L’allarme sui “nuovi diritti” che alienavano la persona umana era già contenuto nell’enciclica Immortale Dei di Leone XIII, il Papa che in qualche modo ha dato inizio alla Dottrina Sociale della Chiesa. Una Dottrina Sociale che per molti inizia con l’enciclica Rerum Novarum. In realtà, c’è tutto un corpus di encicliche “sociali” leoniane, cui l’Immortale Dei da un quadro teologicamente fondato, presentando il modello di una società cristiana e l’anti-modello del “diritto nuovo” per cui le esigenze della legge di Dio vengono rifiutate. È questo anti-modello che si sta affermando in sede internazionale, inserendo – per esempio – in maniera strisciante il diritto all’aborto nelle risoluzioni ONU, in modo che tutte le legislazioni nazionali debbano adeguarsi ad accettarlo nel proprio ordinamento. Per questo, il Papa sottolinea che “soprattutto nell’Occidente, vi sono umerosi equivoci  sul significato dei diritti umani e dei doveri ad essi correlati”.

Ma forse il problema è ancora più profondo.  E si collega con l’omelia che Benedetto XVI ha tenuto nel giorno dell’Epifania, Messa in cui – ormai per tradizione – il Papa ordina dei vescovi. Quale sarà la loro agenda? “L’umiltà della fede, del credere insieme con la fede della Chiesa di tutti i tempi, si troverà ripetutamente in conflitto con l’intelligenza dominante di coloro che si attengono a ciò che apparentemente è sicuro.

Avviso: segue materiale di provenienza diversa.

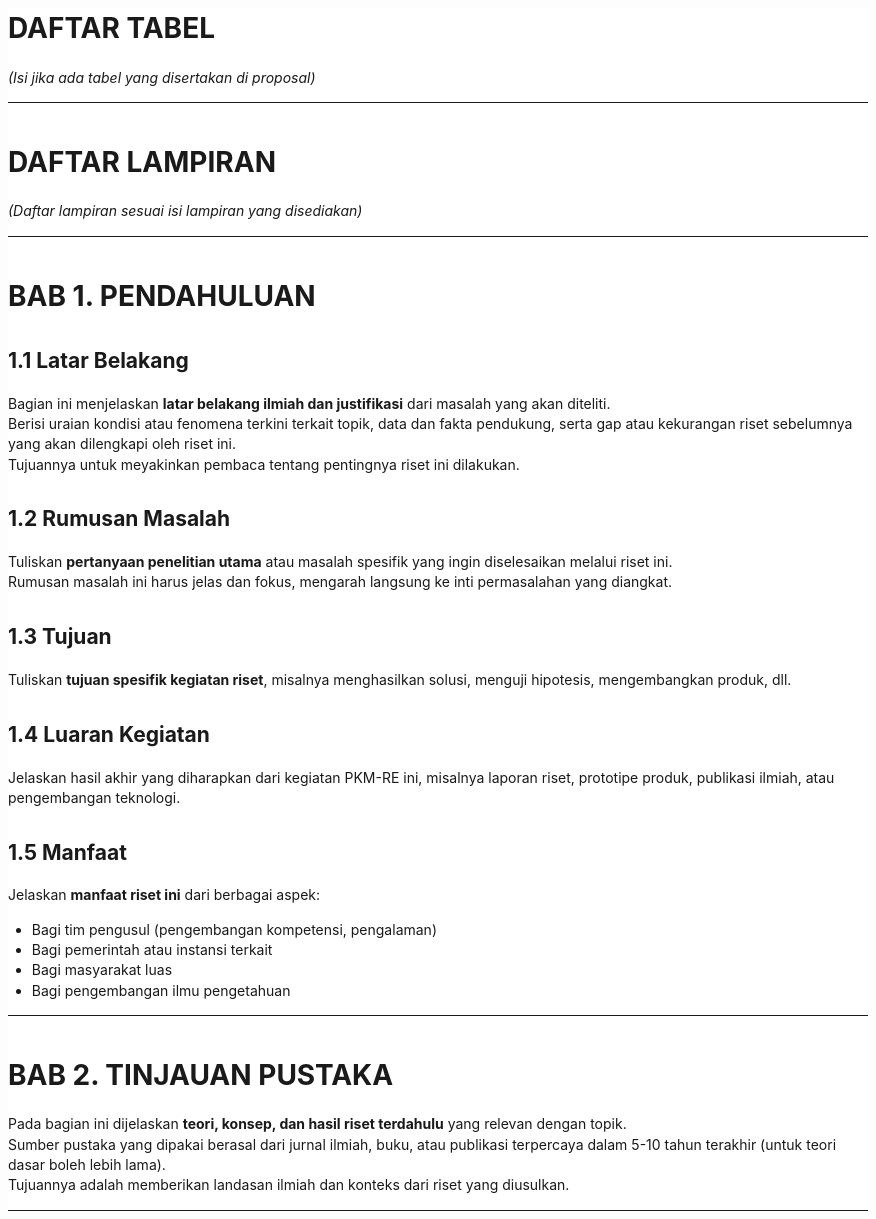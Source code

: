 # DAFTAR TABEL

_(Isi jika ada tabel yang disertakan di proposal)_

---

# DAFTAR LAMPIRAN

_(Daftar lampiran sesuai isi lampiran yang disediakan)_

---

# BAB 1. PENDAHULUAN

## 1.1 Latar Belakang  
Bagian ini menjelaskan **latar belakang ilmiah dan justifikasi** dari masalah yang akan diteliti.  
Berisi uraian kondisi atau fenomena terkini terkait topik, data dan fakta pendukung, serta gap atau kekurangan riset sebelumnya yang akan dilengkapi oleh riset ini.  
Tujuannya untuk meyakinkan pembaca tentang pentingnya riset ini dilakukan.

## 1.2 Rumusan Masalah  
Tuliskan **pertanyaan penelitian utama** atau masalah spesifik yang ingin diselesaikan melalui riset ini.  
Rumusan masalah ini harus jelas dan fokus, mengarah langsung ke inti permasalahan yang diangkat.

## 1.3 Tujuan  
Tuliskan **tujuan spesifik kegiatan riset**, misalnya menghasilkan solusi, menguji hipotesis, mengembangkan produk, dll.

## 1.4 Luaran Kegiatan  
Jelaskan hasil akhir yang diharapkan dari kegiatan PKM-RE ini, misalnya laporan riset, prototipe produk, publikasi ilmiah, atau pengembangan teknologi.

## 1.5 Manfaat  
Jelaskan **manfaat riset ini** dari berbagai aspek:  
- Bagi tim pengusul (pengembangan kompetensi, pengalaman)  
- Bagi pemerintah atau instansi terkait  
- Bagi masyarakat luas  
- Bagi pengembangan ilmu pengetahuan

---

# BAB 2. TINJAUAN PUSTAKA

Pada bagian ini dijelaskan **teori, konsep, dan hasil riset terdahulu** yang relevan dengan topik.  
Sumber pustaka yang dipakai berasal dari jurnal ilmiah, buku, atau publikasi terpercaya dalam 5-10 tahun terakhir (untuk teori dasar boleh lebih lama).  
Tujuannya adalah memberikan landasan ilmiah dan konteks dari riset yang diusulkan.

---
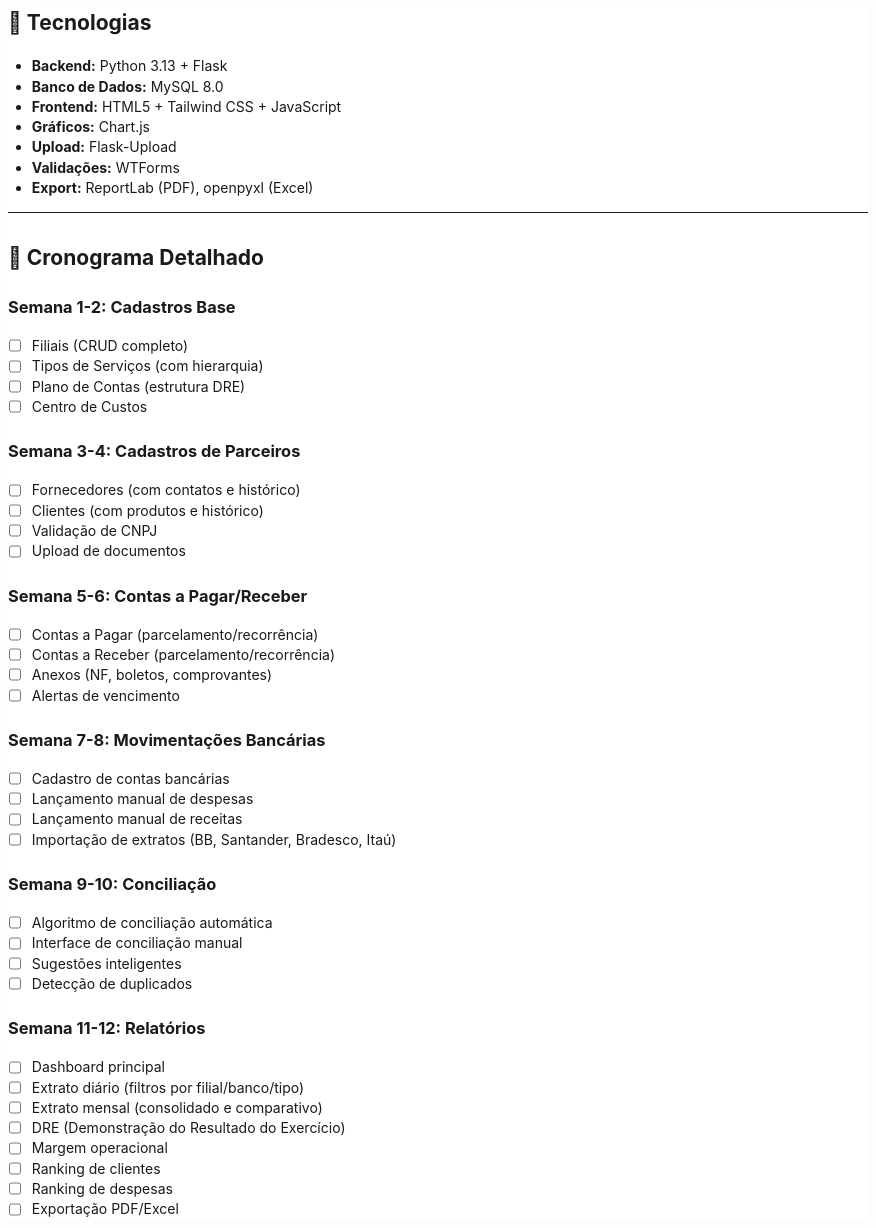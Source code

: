 
## 🔧 Tecnologias

- **Backend:** Python 3.13 + Flask
- **Banco de Dados:** MySQL 8.0
- **Frontend:** HTML5 + Tailwind CSS + JavaScript
- **Gráficos:** Chart.js
- **Upload:** Flask-Upload
- **Validações:** WTForms
- **Export:** ReportLab (PDF), openpyxl (Excel)

---

## 📅 Cronograma Detalhado

### **Semana 1-2: Cadastros Base**
- [ ] Filiais (CRUD completo)
- [ ] Tipos de Serviços (com hierarquia)
- [ ] Plano de Contas (estrutura DRE)
- [ ] Centro de Custos

### **Semana 3-4: Cadastros de Parceiros**
- [ ] Fornecedores (com contatos e histórico)
- [ ] Clientes (com produtos e histórico)
- [ ] Validação de CNPJ
- [ ] Upload de documentos

### **Semana 5-6: Contas a Pagar/Receber**
- [ ] Contas a Pagar (parcelamento/recorrência)
- [ ] Contas a Receber (parcelamento/recorrência)
- [ ] Anexos (NF, boletos, comprovantes)
- [ ] Alertas de vencimento

### **Semana 7-8: Movimentações Bancárias**
- [ ] Cadastro de contas bancárias
- [ ] Lançamento manual de despesas
- [ ] Lançamento manual de receitas
- [ ] Importação de extratos (BB, Santander, Bradesco, Itaú)

### **Semana 9-10: Conciliação**
- [ ] Algoritmo de conciliação automática
- [ ] Interface de conciliação manual
- [ ] Sugestões inteligentes
- [ ] Detecção de duplicados

### **Semana 11-12: Relatórios**
- [ ] Dashboard principal
- [ ] Extrato diário (filtros por filial/banco/tipo)
- [ ] Extrato mensal (consolidado e comparativo)
- [ ] DRE (Demonstração do Resultado do Exercício)
- [ ] Margem operacional
- [ ] Ranking de clientes
- [ ] Ranking de despesas
- [ ] Exportação PDF/Excel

Chi vive e annuncia la fede della Chiesa, in molti punti non è conforme alle opinioni dominanti proprio anche nel nostro tempo”. Quindi, il vescovo deve avere “il coraggio di contraddire gli orientamenti dominanti”. Ed è il coraggio che è richiesto agli operatori di pace e a quanti si impegnano nella difesa dei diritti umani. È il coraggio che deve avere la Chiesa.